Trump has launched something similar with his new Department of Government Efficiency, or DOGE, led by entrepreneurs and close allies Elon Musk and Vivek Ramaswamy.
Kamarck said there’s plenty about how the government functions that can be improved, but having a basic understanding of how government agencies work is important.
“The problem with inexperienced people is they don’t know enough about how it works in the first place to be able to fix it if it needs fixing,” Kamarck said.
The government also performs important functions that could spark an outcry if disrupted.
“The most serious consequence is it blows up in your face,” Kamarck said.
Kettl pointed to the Federal Emergency Management Agency’s handling of Hurricane Katrina in 2005 as an example of the pitfalls of staffing an agency with an unqualified leader.
Then-FEMA Director Michael Brown had little experience in emergency management when former President George W. Bush tapped him to lead the agency in 2003. A lawyer, Brown worked at the International Arabian Horse Association for a decade before joining FEMA as general counsel in 2001.
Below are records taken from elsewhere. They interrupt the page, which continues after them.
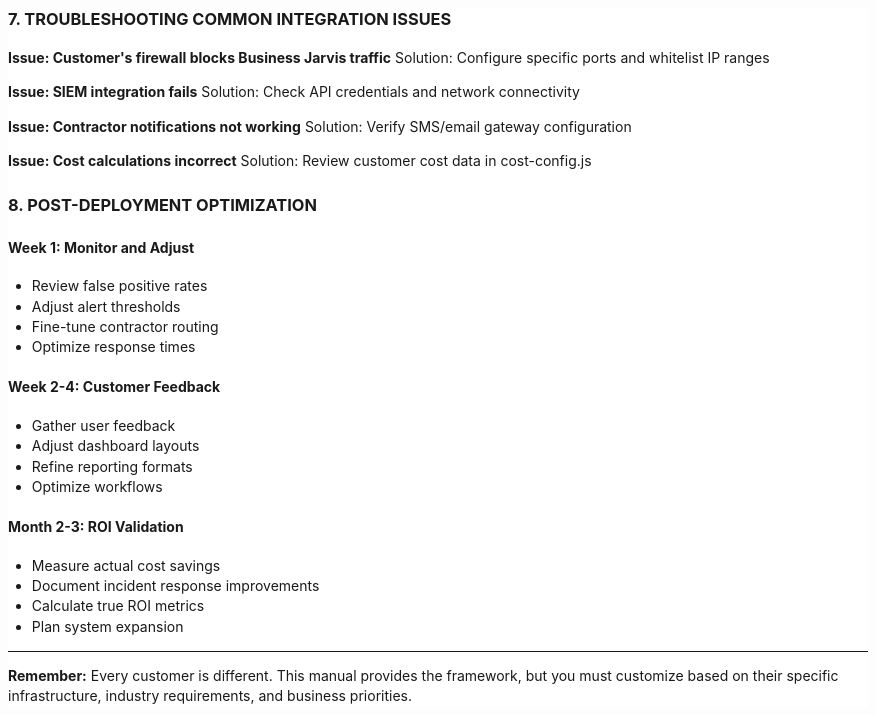 ### 7. TROUBLESHOOTING COMMON INTEGRATION ISSUES

**Issue: Customer's firewall blocks Business Jarvis traffic**
Solution: Configure specific ports and whitelist IP ranges

**Issue: SIEM integration fails**
Solution: Check API credentials and network connectivity

**Issue: Contractor notifications not working**
Solution: Verify SMS/email gateway configuration

**Issue: Cost calculations incorrect**
Solution: Review customer cost data in cost-config.js

### 8. POST-DEPLOYMENT OPTIMIZATION

#### Week 1: Monitor and Adjust
- Review false positive rates
- Adjust alert thresholds
- Fine-tune contractor routing
- Optimize response times

#### Week 2-4: Customer Feedback
- Gather user feedback
- Adjust dashboard layouts
- Refine reporting formats
- Optimize workflows

#### Month 2-3: ROI Validation
- Measure actual cost savings
- Document incident response improvements
- Calculate true ROI metrics
- Plan system expansion

---

**Remember:** Every customer is different. This manual provides the framework, but you must customize based on their specific infrastructure, industry requirements, and business priorities.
Brown led the Bush administration’s response to Katrina and was widely blamed for moving too slowly to help people.
Katrina has long been seen as a black mark on Bush’s presidency, one that hurt public confidence in his administration and hampered the effectiveness of his second term.
“There’s a kind of universal consensus at this point that the federal government’s initial response to the hurricane was kind of another disaster, just in itself, because FEMA fumbled the response,” Kettl said.
Graham believes these public administration skills are more important for the No. 2 person at an agency and those lower down the chain of command, though. Cabinet officials often are more figureheads than policy implementers, he said.
Many of Trump’s controversial appointees are media figures who are comfortable delivering a message.
“People who are going to be really effective communicators, that’s really something that’s important,” Graham said.